• **Task item**
The first line of the entries below, the line containing "- [输入法](#输入法)", and every line between them should be repeated exactly, and nothing else.

• **Records to process**
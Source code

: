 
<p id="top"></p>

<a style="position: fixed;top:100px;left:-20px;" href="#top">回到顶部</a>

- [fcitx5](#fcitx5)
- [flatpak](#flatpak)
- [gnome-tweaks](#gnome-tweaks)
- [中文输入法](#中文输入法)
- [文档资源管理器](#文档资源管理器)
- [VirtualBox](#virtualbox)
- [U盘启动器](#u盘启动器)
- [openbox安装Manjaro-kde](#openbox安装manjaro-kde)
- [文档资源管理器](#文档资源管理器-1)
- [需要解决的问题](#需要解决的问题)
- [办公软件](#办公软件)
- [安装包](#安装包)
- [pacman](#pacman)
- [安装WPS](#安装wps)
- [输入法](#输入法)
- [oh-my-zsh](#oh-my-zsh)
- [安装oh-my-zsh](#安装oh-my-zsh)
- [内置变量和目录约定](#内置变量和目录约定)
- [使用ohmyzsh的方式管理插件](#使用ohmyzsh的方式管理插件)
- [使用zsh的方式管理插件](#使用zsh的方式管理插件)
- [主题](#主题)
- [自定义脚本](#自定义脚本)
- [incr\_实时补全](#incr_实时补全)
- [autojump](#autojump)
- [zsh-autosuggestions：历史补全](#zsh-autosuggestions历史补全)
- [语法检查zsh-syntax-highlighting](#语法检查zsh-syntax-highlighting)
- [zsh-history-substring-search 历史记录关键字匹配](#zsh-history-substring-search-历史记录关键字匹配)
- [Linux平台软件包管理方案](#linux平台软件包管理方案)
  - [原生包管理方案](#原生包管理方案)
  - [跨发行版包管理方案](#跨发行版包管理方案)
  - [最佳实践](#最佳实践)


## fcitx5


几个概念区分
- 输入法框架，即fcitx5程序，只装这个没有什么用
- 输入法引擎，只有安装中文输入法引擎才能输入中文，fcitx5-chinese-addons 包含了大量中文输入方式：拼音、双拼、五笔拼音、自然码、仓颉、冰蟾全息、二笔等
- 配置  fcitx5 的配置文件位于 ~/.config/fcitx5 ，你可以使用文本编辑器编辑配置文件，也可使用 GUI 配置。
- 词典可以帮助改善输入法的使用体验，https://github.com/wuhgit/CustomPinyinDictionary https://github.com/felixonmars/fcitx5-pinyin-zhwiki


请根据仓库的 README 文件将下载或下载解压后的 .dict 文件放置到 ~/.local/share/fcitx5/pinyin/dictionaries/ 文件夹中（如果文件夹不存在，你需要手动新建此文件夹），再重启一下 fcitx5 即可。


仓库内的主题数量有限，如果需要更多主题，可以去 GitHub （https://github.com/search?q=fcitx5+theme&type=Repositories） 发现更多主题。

• **Exercise result**
Source code

: 
<p id="top"></p>

<a style="position: fixed;top:100px;left:-20px;" href="#top">回到顶部</a>

- [fcitx5](#fcitx5)
- [flatpak](#flatpak)
- [gnome-tweaks](#gnome-tweaks)
- [中文输入法](#中文输入法)
- [文档资源管理器](#文档资源管理器)
- [VirtualBox](#virtualbox)
- [U盘启动器](#u盘启动器)
- [openbox安装Manjaro-kde](#openbox安装manjaro-kde)
- [文档资源管理器](#文档资源管理器-1)
- [需要解决的问题](#需要解决的问题)
- [办公软件](#办公软件)
- [安装包](#安装包)
- [pacman](#pacman)
- [安装WPS](#安装wps)
- [输入法](#输入法)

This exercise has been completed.